A grandes males grandes remedios. Le costó tomar la decisión pero llegó a la conclusión de que era mejor escribir la historia y tener el título al final. Miró el índice, estaba ordenado cronológicamente. Teniendo en mente la historia, pensó que el índice escrito a la ligera, con prisas, con frío, no estaba bien ordenado. Lo primero era esto, ordenar correctamente los puntos del índice. Se dedicó a ello, rompió todos los folios de la mesa, fue a por más y siguió intentándolo. Vamos, no podía ser tan difícil. Transcurrió un día completo y decidió dejar el orden original.

Desarrollaría cada punto y, una vez escritos todos, los ordenaría con más criterio. Tomó el primero, escribió la idea como la recogió en el coche, la subrayó y fue a la siguiente línea. La primera palabra era importante, debería bastar para atraer la atención al resto de la historia. No podía se un artículo ni un pronombre, tampoco un adjetivo, quizás un sustantivo, pero no, debía ser un verbo, ¿cuál? Escribió uno tras otro, una ristra de verbos para empezar una historia y ninguno le convencía. Esto no podía seguir así. Cambió de estrategia, no meditaría antes de escribir, escribiría y después corregiría hasta quedar a su entera satisfacción.

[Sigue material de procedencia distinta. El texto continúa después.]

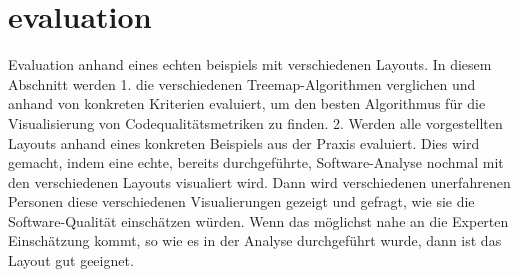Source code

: \chapter{evaluation} \label{sec:Evaluation}

Evaluation anhand eines echten beispiels mit verschiedenen Layouts.
In diesem Abschnitt werden 1. die verschiedenen Treemap-Algorithmen verglichen und anhand von konkreten Kriterien evaluiert, um den besten Algorithmus für die Visualisierung von Codequalitätsmetriken zu finden. 2. Werden alle vorgestellten Layouts anhand eines konkreten Beispiels aus der Praxis evaluiert.
Dies wird gemacht, indem eine echte, bereits durchgeführte, Software-Analyse nochmal mit den verschiedenen Layouts visualiert wird. Dann wird verschiedenen unerfahrenen Personen diese verschiedenen Visualierungen gezeigt und gefragt, wie sie die Software-Qualität einschätzen würden. Wenn das möglichst nahe an die Experten Einschätzung kommt, so wie es in der Analyse durchgeführt wurde, dann ist das Layout gut geeignet. 
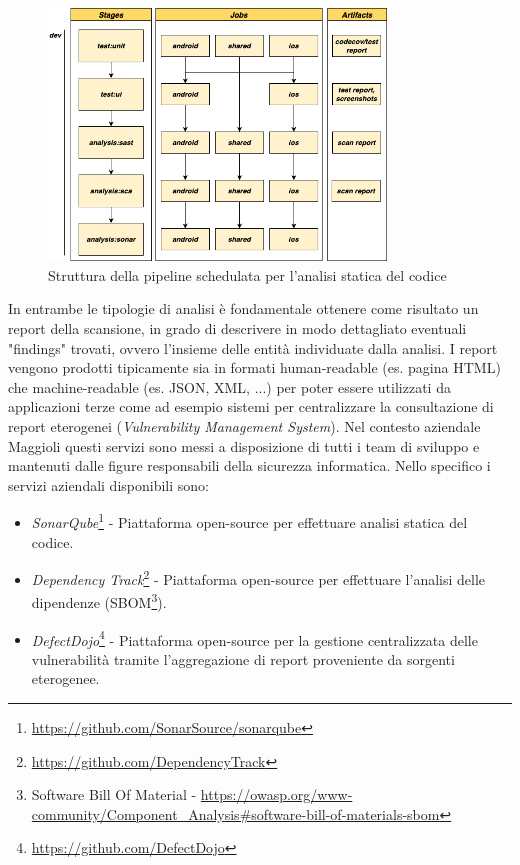 \begin{figure}[H]
\centering
\includegraphics[width=0.8\textwidth]{img/tesi-16-cicd-scheduled.drawio.png}
\caption{Struttura della pipeline schedulata per l'analisi statica del codice}
\end{figure}

In entrambe le tipologie di analisi è fondamentale ottenere come risultato un report della scansione, in grado di descrivere in modo dettagliato eventuali "findings" trovati, ovvero l'insieme delle entità individuate dalla analisi. I report vengono prodotti tipicamente sia in formati human-readable (es. pagina HTML) che machine-readable (es. JSON, XML, ...) per poter essere utilizzati da applicazioni terze come ad esempio sistemi per centralizzare la consultazione di report eterogenei (\textit{Vulnerability Management System}). Nel contesto aziendale Maggioli questi servizi sono messi a disposizione di tutti i team di sviluppo e mantenuti dalle figure responsabili della sicurezza informatica. Nello specifico i servizi aziendali disponibili sono:
\begin{itemize}
    \item \textit{SonarQube}\footnote{\url{https://github.com/SonarSource/sonarqube}} - Piattaforma open-source per effettuare analisi statica del codice.
    \item \textit{Dependency Track}\footnote{\url{https://github.com/DependencyTrack}} - Piattaforma open-source per effettuare l'analisi delle dipendenze (SBOM\footnote{Software Bill Of Material - \url{https://owasp.org/www-community/Component_Analysis\#software-bill-of-materials-sbom}}).
    \item \textit{DefectDojo}\footnote{\url{https://github.com/DefectDojo}} - Piattaforma open-source per la gestione centralizzata delle vulnerabilità tramite l'aggregazione di report proveniente da sorgenti eterogenee.
\end{itemize}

Las palabras se amontonaban, sin comas ni puntos, a veces sin espacios, de tan rápido que se plasmaban en el papel. No se permitió ni una pausa, ni para comer ni para evacuar. Todos los puntos estaban allí, la historia se había contado. Cogió la máquina, la reescribió corrigiendo. Numeró la última página, 43. Eran insuficientes para publicarla. ¿Cómo era posible? La historia narraba toda una vida y ocupaba tan sólo 43 páginas. Se retrepó en el sofá y leyó con atención, terminó rápido. Era vulgar, nada que ver con lo que le pareció al oírla. Metió los folios en el cajón y se fue a dormir.

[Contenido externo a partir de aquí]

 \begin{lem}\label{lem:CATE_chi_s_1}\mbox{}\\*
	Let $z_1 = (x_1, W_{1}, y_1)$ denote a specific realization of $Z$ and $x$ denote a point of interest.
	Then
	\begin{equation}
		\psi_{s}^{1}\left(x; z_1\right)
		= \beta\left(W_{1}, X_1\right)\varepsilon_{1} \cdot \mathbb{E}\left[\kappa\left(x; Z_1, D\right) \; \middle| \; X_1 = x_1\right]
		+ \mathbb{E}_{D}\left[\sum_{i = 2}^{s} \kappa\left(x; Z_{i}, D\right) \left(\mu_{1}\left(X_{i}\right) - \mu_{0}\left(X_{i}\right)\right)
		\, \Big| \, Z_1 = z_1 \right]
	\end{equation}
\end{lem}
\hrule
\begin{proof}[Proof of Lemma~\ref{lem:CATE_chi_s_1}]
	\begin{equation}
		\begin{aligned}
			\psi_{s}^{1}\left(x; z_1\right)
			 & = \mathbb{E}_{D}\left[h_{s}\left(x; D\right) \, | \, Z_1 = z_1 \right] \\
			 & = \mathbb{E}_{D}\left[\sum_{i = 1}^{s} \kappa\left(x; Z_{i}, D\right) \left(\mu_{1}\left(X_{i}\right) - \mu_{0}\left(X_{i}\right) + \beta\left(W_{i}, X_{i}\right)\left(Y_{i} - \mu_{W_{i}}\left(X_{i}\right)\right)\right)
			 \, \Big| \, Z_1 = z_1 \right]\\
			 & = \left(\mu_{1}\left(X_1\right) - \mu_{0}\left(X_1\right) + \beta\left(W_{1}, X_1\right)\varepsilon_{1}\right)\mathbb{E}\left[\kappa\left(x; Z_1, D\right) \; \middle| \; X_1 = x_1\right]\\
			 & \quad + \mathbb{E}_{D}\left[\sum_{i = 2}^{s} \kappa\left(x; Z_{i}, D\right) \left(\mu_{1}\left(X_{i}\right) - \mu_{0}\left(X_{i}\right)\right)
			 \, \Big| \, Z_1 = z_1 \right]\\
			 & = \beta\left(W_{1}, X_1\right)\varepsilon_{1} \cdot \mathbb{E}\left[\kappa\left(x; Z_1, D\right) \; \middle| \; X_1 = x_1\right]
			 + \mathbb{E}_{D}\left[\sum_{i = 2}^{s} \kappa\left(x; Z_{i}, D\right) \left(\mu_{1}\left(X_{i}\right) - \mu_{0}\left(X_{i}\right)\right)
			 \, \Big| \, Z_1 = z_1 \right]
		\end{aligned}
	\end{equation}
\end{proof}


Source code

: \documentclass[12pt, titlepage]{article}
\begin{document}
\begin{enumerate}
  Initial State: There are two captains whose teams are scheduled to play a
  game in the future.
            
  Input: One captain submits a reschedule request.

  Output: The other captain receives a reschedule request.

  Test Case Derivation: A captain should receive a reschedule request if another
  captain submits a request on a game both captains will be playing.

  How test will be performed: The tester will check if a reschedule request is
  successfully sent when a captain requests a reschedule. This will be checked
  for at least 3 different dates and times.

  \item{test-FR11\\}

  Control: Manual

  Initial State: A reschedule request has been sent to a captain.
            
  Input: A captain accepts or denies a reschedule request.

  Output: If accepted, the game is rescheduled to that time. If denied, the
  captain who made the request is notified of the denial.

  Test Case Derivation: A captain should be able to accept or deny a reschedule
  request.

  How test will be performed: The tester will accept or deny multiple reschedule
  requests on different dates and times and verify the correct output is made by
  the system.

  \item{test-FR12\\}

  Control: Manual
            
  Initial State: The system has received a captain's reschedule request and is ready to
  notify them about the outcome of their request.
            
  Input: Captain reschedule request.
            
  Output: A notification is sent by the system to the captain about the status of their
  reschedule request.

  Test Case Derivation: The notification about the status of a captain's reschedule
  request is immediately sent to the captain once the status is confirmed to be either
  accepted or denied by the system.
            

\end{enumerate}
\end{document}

Volvió a la ciudad, a las calles en las que, por la noche, deambulaban las sombras perdidas, desprendidas de sus cuerpos y los espíritus que cuentan historias. Se hizo otra vez las mismas preguntas de antes hasta llegar a la que planteaba si perseguir sombras tenía algún sentido.Creyó tener la respuesta: el mismo que podía darse al afán de la gente que persigue la felicidad, la que adopta multitud de formas y de nombres, la que parece inalcanzable y la que, cuando se sabe alcanzada, escapa entre las manos de quien la aferra para no soltarla, la que quiere ser de todos pero de nadie.

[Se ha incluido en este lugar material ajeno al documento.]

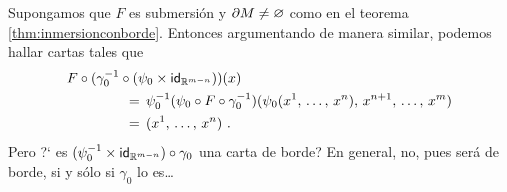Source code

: \begin{obsInmersionConBorde}\label{obs:inmersionconborde}
	Supongamos que $F$ es submersi\'{o}n y $\borde[M]\not =\varnothing$
	como en el teorema \ref{thm:inmersionconborde}. Entonces argumentando
	de manera similar, podemos hallar cartas tales que
	\begin{align*}
		& F\circ (\gamma_{0}^{-1}\circ
			(\psi_{0}\times\id[\bb{R}^{m-n}]))(x) \\
		& \qquad\qquad
			\,=\,\psi_{0}^{-1}(\psi_{0}\circ F\circ\gamma_{0}^{-1})
				(\psi_{0}(\lista*{x}{n}),\,x^{n+1},\,\dots,\,
					x^{m}) \\
		& \qquad\qquad
			\,=\, (\lista*{x}{n})
		\text{ .}
	\end{align*}
	Pero ?` es $(\psi_{0}^{-1}\times\id[\bb{R}^{m-n}])\circ\gamma_{0}$
	una carta de borde? En general, no, pues ser\'{a} de borde, si
	y s\'{o}lo si $\gamma_{0}$ lo es\dots


\end{obsInmersionConBorde}
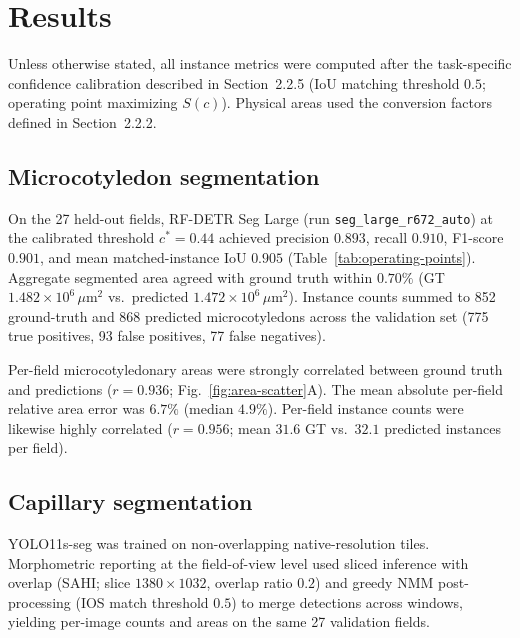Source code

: 
\section{Results}

Unless otherwise stated, all instance metrics were computed after the task-specific confidence calibration described in Section~2.2.5 (IoU matching threshold $0.5$; operating point maximizing $S(c)$). Physical areas used the conversion factors defined in Section~2.2.2.

\subsection{Microcotyledon segmentation}

On the 27 held-out fields, RF-DETR Seg Large (run \texttt{seg\_large\_r672\_auto}) at the calibrated threshold $c^{*}=0.44$ achieved precision $0.893$, recall $0.910$, F1-score $0.901$, and mean matched-instance IoU $0.905$ (Table~\ref{tab:operating-points}). Aggregate segmented area agreed with ground truth within $0.70\%$ (GT $1.482\times10^{6}\,\mu\mathrm{m}^{2}$ vs.\ predicted $1.472\times10^{6}\,\mu\mathrm{m}^{2}$). Instance counts summed to 852 ground-truth and 868 predicted microcotyledons across the validation set (775 true positives, 93 false positives, 77 false negatives).

Per-field microcotyledonary areas were strongly correlated between ground truth and predictions ($r=0.936$; Fig.~\ref{fig:area-scatter}A). The mean absolute per-field relative area error was $6.7\%$ (median $4.9\%$). Per-field instance counts were likewise highly correlated ($r=0.956$; mean $31.6$ GT vs.\ $32.1$ predicted instances per field).


\subsection{Capillary segmentation}

YOLO11s-seg was trained on non-overlapping native-resolution tiles. Morphometric reporting at the field-of-view level used sliced inference with overlap (SAHI; slice $1380\times1032$, overlap ratio $0.2$) and greedy NMM post-processing (IOS match threshold $0.5$) to merge detections across windows, yielding per-image counts and areas on the same 27 validation fields.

Aprendió que la historia de una vida transcurrida nunca fue suficiente por sí misma, que empezaría a serlo en cuanto se encadenara a otras. Así que cogió todas las historias acumuladas, las mezcló y obtuvo el resultado tan esperado, la historia de muchos que se habían marcado el mismo objetivo y luchaban, codo con codo, por alcanzarlo sin detenerse por las dificultades o por el tiempo desmoralizador; obtuvo la historia de un pueblo.

Las sombras, como la felicidad, pasan por allí, por todas partes, se muestran para ocultarse a continuación, conscientes de que su libertad depende de la falta de conexión y de no saberse atrapadas sino perseguidas.